Hello! It's me again.
How do I calculate % ionization for
a.) .50M HONH2 Kb = 1.1e-8
b.) .10M CH3NH2 kB = 4.38e-4
What is [OH-] and pH of these solutions
a.) 0.090M NaOH and 0.090M LiOH
b.) 0.050M Ba(OH)2 and 0.050M RbOH
a)
NH2OH ==> NH2^+ + OH^-
Kb = (NH2^+)(OH^-)/(NH2OH)
Start with 0.50 M NH2OH.
x M ionizes to give x M NH2^+ and x M OH^-. That leaves (NH2OH) = 0.50 M - x.
Plug in the numbers and calculate OH^-
You can solve the quadratic exactly BUT you can assume 0.50 - x = 0.50 (because x is small) and avoid the quadratic equation which will save some grinding of teeth.
Then percent ion = [(OH^-)/0.50]*100
b) is done the same way.
For the second set, both NaOH and LiOH are strong bases. Calculate OH^- from each, add them together, and determine pH and pOH
Same for Ba(OH)2 and RbOH; however, remember that the (OH^-) for Ba(OH)2 is twice the [Ba(OH)2].

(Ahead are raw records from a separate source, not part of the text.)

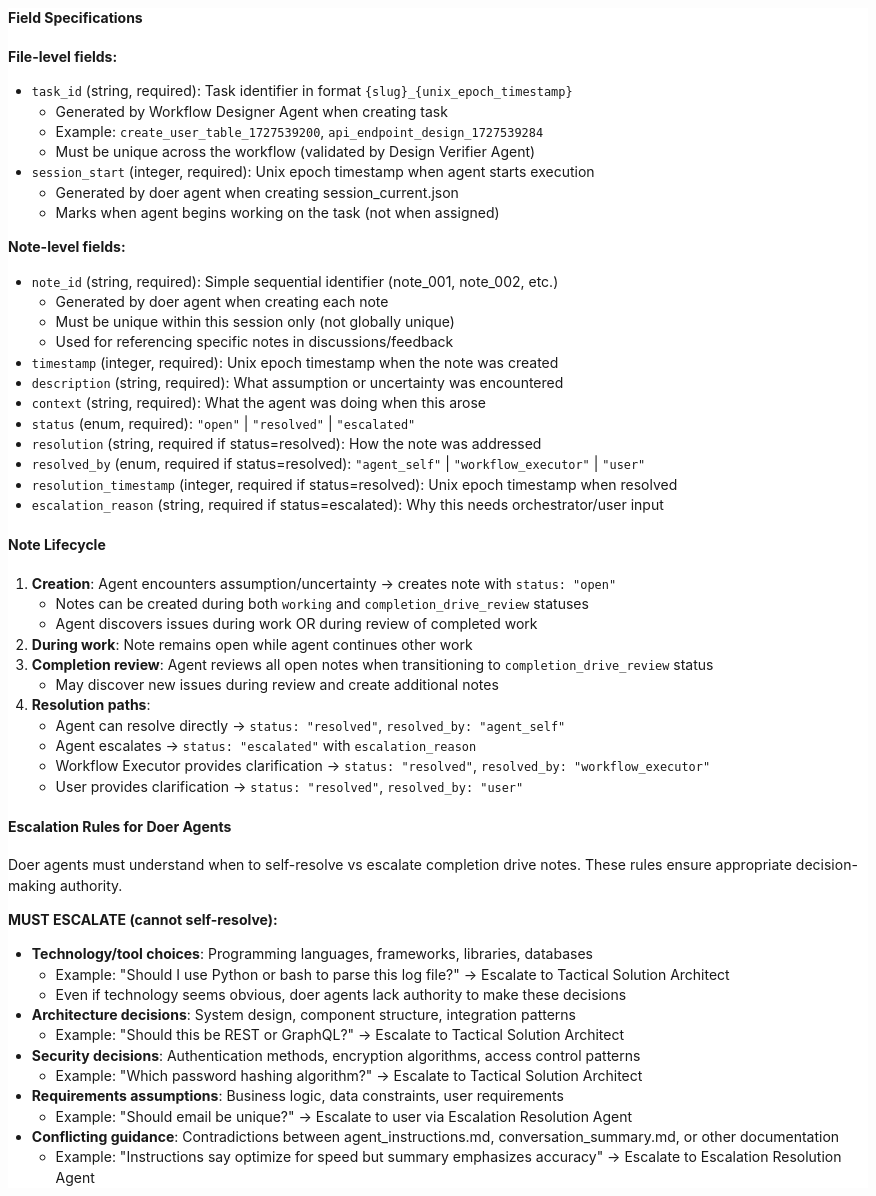 #### Field Specifications

**File-level fields:**
- `task_id` (string, required): Task identifier in format `{slug}_{unix_epoch_timestamp}`
  - Generated by Workflow Designer Agent when creating task
  - Example: `create_user_table_1727539200`, `api_endpoint_design_1727539284`
  - Must be unique across the workflow (validated by Design Verifier Agent)
- `session_start` (integer, required): Unix epoch timestamp when agent starts execution
  - Generated by doer agent when creating session_current.json
  - Marks when agent begins working on the task (not when assigned)

**Note-level fields:**
- `note_id` (string, required): Simple sequential identifier (note_001, note_002, etc.)
  - Generated by doer agent when creating each note
  - Must be unique within this session only (not globally unique)
  - Used for referencing specific notes in discussions/feedback
- `timestamp` (integer, required): Unix epoch timestamp when the note was created
- `description` (string, required): What assumption or uncertainty was encountered
- `context` (string, required): What the agent was doing when this arose
- `status` (enum, required): `"open"` | `"resolved"` | `"escalated"`
- `resolution` (string, required if status=resolved): How the note was addressed
- `resolved_by` (enum, required if status=resolved): `"agent_self"` | `"workflow_executor"` | `"user"`
- `resolution_timestamp` (integer, required if status=resolved): Unix epoch timestamp when resolved
- `escalation_reason` (string, required if status=escalated): Why this needs orchestrator/user input

#### Note Lifecycle
1. **Creation**: Agent encounters assumption/uncertainty → creates note with `status: "open"`
   - Notes can be created during both `working` and `completion_drive_review` statuses
   - Agent discovers issues during work OR during review of completed work
2. **During work**: Note remains open while agent continues other work
3. **Completion review**: Agent reviews all open notes when transitioning to `completion_drive_review` status
   - May discover new issues during review and create additional notes
4. **Resolution paths**:
   - Agent can resolve directly → `status: "resolved"`, `resolved_by: "agent_self"`
   - Agent escalates → `status: "escalated"` with `escalation_reason`
   - Workflow Executor provides clarification → `status: "resolved"`, `resolved_by: "workflow_executor"`
   - User provides clarification → `status: "resolved"`, `resolved_by: "user"`

#### Escalation Rules for Doer Agents

Doer agents must understand when to self-resolve vs escalate completion drive notes. These rules ensure appropriate decision-making authority.

**MUST ESCALATE (cannot self-resolve):**
- **Technology/tool choices**: Programming languages, frameworks, libraries, databases
  - Example: "Should I use Python or bash to parse this log file?" → Escalate to Tactical Solution Architect
  - Even if technology seems obvious, doer agents lack authority to make these decisions
- **Architecture decisions**: System design, component structure, integration patterns
  - Example: "Should this be REST or GraphQL?" → Escalate to Tactical Solution Architect
- **Security decisions**: Authentication methods, encryption algorithms, access control patterns
  - Example: "Which password hashing algorithm?" → Escalate to Tactical Solution Architect
- **Requirements assumptions**: Business logic, data constraints, user requirements
  - Example: "Should email be unique?" → Escalate to user via Escalation Resolution Agent
- **Conflicting guidance**: Contradictions between agent_instructions.md, conversation_summary.md, or other documentation
  - Example: "Instructions say optimize for speed but summary emphasizes accuracy" → Escalate to Escalation Resolution Agent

Post your work if you want me to check it.
For a.) NH2OH
x^2/.50 = 1.1 x 10^-8 =>
.50(1.1 x 10^-8) = x^2
5.5 x 10^-9 = x^2
5.5 x 10^-9 square root = 7.416 x 10^-5
= x
these are all the steps I have
You are ok as far as you went except I would round the answer off to 7.4 x 10^-5 or carry one more through until the end, then round to 2 figures.
percent ionization = [(OH^-)/0.5]*100
Hello again! I'm glad you're back with more questions. Let's go through each question step-by-step.
a.) To calculate the percent ionization of a weak base, you need to know its concentration (M) and its base dissociation constant (Kb). The percent ionization can be calculated using the formula:
% ionization = [OH-] / initial concentration of weak base × 100%
In this case, you have a weak base HONH2 with a concentration of 0.50 M and a Kb value of 1.1 × 10^-8. To find the percent ionization, follow these steps:
1. Let x be the amount of HONH2 that ionizes. This can be assumed to be small compared to the initial concentration of the weak base.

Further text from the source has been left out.